(DATA)
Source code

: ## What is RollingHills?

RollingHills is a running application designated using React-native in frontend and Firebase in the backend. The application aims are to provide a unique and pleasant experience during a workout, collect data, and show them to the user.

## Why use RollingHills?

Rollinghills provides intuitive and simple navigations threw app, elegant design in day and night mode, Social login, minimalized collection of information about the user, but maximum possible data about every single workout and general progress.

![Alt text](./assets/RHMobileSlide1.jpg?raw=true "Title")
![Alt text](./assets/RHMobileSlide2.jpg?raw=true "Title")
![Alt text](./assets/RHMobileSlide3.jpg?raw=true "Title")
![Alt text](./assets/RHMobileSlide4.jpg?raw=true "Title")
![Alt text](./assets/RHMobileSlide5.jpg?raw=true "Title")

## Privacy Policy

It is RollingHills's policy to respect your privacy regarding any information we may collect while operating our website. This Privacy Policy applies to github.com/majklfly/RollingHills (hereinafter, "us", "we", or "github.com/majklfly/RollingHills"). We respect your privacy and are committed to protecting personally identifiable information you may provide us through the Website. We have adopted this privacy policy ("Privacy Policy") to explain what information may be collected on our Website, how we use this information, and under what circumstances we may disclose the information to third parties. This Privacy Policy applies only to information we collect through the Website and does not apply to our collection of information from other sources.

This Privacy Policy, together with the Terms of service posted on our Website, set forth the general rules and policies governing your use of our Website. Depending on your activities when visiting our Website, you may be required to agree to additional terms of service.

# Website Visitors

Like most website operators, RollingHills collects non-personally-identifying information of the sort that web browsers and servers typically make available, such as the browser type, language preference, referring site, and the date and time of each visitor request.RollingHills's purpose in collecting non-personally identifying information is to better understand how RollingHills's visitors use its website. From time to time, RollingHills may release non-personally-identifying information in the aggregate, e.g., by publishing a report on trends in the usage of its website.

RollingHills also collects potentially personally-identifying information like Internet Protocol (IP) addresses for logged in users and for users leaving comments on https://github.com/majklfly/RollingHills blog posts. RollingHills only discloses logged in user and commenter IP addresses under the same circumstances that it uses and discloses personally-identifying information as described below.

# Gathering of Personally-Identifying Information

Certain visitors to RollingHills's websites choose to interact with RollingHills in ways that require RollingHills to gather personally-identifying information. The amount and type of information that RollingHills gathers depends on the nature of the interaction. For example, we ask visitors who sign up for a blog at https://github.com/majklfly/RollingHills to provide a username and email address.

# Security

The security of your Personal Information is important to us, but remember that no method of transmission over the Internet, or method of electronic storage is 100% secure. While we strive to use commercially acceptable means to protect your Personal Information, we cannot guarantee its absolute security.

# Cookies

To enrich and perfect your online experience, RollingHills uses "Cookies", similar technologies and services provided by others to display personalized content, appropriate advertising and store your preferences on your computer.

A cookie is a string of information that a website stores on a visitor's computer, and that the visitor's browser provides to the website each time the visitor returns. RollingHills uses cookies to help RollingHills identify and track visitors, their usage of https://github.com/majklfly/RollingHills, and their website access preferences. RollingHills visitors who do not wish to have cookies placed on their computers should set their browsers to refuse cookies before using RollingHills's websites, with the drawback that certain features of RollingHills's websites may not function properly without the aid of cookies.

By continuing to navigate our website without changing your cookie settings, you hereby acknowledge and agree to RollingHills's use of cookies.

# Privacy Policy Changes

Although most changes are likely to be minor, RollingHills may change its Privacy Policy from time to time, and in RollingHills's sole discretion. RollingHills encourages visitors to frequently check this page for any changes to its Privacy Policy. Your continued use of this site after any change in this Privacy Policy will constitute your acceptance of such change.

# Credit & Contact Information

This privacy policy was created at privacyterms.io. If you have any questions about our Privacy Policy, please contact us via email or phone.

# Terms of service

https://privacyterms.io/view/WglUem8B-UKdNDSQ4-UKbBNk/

(GOAL OF THE EXERCISE)
The response should consist of the number of lines in the data that hold the word "your", with nothing added.

(SOLUTION FOR THIS TASK)
6